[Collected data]

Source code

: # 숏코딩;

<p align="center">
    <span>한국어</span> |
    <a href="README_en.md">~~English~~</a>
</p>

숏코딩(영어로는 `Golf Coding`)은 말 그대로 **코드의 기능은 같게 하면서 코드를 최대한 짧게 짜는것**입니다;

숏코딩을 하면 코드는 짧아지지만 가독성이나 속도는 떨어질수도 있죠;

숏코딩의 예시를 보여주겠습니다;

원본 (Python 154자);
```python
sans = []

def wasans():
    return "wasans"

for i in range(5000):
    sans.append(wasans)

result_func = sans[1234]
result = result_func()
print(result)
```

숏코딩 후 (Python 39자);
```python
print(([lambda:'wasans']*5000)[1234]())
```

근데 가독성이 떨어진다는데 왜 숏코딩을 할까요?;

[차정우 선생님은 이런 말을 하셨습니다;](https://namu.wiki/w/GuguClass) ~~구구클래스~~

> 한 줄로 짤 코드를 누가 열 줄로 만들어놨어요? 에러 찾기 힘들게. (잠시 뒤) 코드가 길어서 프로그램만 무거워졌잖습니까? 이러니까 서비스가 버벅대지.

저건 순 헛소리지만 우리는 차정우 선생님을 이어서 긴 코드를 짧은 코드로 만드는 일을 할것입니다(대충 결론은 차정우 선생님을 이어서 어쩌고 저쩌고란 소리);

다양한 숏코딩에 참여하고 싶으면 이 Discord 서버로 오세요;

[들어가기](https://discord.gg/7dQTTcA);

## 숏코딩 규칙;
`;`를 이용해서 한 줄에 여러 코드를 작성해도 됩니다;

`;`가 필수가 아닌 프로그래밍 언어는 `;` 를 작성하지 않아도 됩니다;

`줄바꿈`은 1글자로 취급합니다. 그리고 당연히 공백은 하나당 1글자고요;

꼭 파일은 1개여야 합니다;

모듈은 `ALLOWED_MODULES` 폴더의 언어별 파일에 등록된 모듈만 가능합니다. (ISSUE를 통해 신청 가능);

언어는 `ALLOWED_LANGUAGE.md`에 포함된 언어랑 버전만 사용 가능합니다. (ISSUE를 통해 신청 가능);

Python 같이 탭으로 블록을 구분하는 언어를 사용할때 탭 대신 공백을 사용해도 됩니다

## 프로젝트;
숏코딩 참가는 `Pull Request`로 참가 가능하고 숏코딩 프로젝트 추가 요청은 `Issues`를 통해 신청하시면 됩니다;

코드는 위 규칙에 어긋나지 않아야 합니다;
--
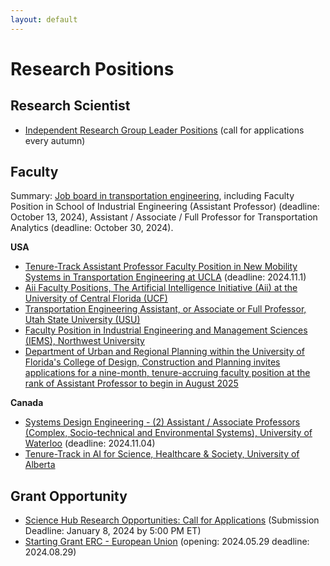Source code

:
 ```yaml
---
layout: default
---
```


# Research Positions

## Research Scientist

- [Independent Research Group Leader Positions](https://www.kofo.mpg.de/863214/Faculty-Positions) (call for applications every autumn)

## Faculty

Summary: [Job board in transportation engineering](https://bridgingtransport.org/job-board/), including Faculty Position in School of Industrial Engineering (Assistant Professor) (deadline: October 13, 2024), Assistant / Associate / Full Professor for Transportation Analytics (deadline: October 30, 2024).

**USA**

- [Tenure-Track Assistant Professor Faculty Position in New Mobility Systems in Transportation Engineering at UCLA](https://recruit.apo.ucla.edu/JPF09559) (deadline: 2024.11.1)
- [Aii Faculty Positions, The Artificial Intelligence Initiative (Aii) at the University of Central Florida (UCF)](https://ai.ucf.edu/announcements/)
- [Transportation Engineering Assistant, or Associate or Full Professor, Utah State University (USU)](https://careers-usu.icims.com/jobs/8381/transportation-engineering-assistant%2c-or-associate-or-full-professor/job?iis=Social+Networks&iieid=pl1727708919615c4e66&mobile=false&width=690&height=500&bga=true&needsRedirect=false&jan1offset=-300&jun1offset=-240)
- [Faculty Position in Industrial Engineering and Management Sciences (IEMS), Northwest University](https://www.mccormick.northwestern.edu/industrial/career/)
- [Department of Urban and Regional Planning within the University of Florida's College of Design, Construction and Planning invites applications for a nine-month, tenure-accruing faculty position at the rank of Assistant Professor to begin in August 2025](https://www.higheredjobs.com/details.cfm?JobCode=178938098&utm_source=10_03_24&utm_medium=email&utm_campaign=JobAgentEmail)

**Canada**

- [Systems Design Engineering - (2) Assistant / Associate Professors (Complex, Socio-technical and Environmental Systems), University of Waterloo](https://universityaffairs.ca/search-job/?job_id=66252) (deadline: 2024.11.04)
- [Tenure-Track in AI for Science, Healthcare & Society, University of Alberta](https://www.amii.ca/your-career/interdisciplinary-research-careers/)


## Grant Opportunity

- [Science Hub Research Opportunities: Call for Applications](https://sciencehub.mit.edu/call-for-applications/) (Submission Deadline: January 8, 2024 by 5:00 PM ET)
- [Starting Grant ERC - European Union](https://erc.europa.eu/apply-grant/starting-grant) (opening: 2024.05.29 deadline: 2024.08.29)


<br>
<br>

→ WORK REQUEST: Among the entries above, copy exactly only the lines starting with the one containing "- [Independent Research" and going through the one containing "- [Tenure-Track Assistant", both ends included.

→ SOLUTION TO THIS PROBLEM:
- [Independent Research Group Leader Positions](https://www.kofo.mpg.de/863214/Faculty-Positions) (call for applications every autumn)

## Faculty

Summary: [Job board in transportation engineering](https://bridgingtransport.org/job-board/), including Faculty Position in School of Industrial Engineering (Assistant Professor) (deadline: October 13, 2024), Assistant / Associate / Full Professor for Transportation Analytics (deadline: October 30, 2024).

**USA**

- [Tenure-Track Assistant Professor Faculty Position in New Mobility Systems in Transportation Engineering at UCLA](https://recruit.apo.ucla.edu/JPF09559) (deadline: 2024.11.1)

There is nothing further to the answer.